------ RECORDS PROVIDED

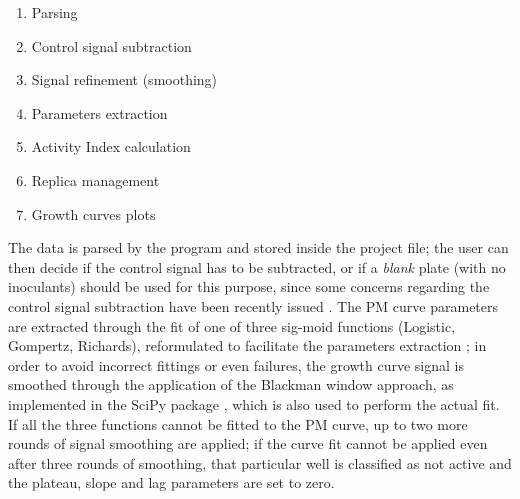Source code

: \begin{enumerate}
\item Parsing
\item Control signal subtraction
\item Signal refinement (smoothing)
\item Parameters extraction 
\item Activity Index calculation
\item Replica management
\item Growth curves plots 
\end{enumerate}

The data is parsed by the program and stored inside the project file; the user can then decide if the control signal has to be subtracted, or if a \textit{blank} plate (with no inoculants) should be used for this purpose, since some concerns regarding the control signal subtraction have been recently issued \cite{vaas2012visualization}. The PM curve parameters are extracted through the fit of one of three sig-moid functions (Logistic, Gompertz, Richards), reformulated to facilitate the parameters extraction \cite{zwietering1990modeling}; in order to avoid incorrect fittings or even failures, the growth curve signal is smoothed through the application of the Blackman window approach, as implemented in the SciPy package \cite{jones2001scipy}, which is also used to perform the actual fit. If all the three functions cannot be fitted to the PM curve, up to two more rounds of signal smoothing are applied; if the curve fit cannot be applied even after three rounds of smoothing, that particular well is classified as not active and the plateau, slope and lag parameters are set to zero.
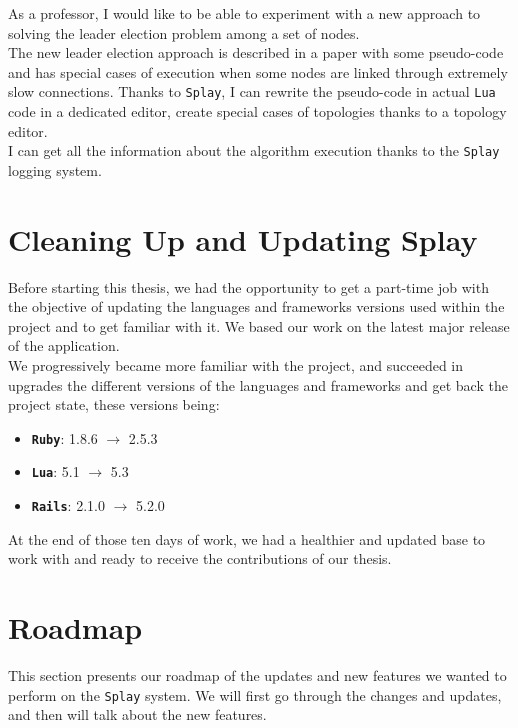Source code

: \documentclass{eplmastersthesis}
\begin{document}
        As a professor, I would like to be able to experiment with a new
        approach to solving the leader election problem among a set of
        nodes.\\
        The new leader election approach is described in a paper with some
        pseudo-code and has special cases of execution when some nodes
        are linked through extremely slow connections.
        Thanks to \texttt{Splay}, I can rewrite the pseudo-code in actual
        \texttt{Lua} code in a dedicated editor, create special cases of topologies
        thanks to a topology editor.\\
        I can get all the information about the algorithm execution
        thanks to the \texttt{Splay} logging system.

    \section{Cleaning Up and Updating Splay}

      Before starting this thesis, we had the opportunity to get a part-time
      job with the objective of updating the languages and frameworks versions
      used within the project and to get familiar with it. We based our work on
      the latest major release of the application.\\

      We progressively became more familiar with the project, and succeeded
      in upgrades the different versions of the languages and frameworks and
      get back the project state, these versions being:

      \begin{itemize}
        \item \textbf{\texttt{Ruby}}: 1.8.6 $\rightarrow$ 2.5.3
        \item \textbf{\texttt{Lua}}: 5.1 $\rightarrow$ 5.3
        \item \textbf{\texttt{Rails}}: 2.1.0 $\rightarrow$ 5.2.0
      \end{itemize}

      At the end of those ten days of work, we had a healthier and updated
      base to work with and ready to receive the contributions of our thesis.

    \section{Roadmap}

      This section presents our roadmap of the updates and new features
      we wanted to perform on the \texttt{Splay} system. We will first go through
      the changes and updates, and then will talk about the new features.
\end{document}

------------

Examine the listing and count its lines containing the word "election". State the count alone.

2